Every line that contains "boleta" must be located and copied from the data.

:: Available data

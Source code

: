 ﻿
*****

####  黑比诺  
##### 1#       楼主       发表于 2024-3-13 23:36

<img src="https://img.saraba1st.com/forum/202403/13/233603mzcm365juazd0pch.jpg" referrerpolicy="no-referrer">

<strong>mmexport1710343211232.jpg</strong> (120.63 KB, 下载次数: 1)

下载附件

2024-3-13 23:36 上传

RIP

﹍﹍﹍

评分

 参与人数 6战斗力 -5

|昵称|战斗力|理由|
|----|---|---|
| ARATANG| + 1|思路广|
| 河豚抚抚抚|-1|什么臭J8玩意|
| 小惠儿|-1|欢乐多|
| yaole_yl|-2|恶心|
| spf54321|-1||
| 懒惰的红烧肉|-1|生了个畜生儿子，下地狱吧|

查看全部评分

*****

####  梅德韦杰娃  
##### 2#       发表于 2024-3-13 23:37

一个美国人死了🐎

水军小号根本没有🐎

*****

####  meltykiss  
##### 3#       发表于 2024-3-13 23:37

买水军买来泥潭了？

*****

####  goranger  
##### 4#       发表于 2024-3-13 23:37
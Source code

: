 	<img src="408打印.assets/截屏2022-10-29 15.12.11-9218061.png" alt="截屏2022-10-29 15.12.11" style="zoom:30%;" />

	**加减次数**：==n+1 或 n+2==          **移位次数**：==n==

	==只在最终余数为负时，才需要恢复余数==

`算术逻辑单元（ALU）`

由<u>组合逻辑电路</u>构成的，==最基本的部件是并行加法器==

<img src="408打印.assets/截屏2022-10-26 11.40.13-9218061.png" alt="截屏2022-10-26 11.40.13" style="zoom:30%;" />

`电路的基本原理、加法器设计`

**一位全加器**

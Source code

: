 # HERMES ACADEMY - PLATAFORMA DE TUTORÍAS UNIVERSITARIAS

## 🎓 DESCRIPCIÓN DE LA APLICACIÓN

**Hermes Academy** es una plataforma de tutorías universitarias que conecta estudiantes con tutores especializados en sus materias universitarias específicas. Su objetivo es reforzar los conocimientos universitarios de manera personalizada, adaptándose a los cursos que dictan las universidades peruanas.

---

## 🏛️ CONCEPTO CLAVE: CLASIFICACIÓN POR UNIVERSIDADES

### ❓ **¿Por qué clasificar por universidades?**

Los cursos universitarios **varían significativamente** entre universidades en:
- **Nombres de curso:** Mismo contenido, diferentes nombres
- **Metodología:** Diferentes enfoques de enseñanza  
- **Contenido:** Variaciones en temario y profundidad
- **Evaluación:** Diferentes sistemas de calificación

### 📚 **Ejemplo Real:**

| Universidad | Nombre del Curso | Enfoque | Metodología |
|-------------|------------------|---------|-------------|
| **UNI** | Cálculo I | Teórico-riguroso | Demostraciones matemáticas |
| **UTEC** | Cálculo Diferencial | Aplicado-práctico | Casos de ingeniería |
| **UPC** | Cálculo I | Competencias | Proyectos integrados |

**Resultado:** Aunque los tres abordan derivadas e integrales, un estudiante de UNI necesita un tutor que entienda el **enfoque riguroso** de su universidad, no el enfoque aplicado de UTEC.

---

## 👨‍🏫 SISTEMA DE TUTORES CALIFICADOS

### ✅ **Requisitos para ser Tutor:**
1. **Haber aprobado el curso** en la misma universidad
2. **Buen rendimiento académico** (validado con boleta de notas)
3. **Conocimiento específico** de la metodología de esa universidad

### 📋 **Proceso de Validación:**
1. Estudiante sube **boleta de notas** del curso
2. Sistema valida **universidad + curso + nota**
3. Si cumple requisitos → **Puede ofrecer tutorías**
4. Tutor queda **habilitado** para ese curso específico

::::

▸ **Task answer**
2. **Buen rendimiento académico** (validado con boleta de notas)
1. Estudiante sube **boleta de notas** del curso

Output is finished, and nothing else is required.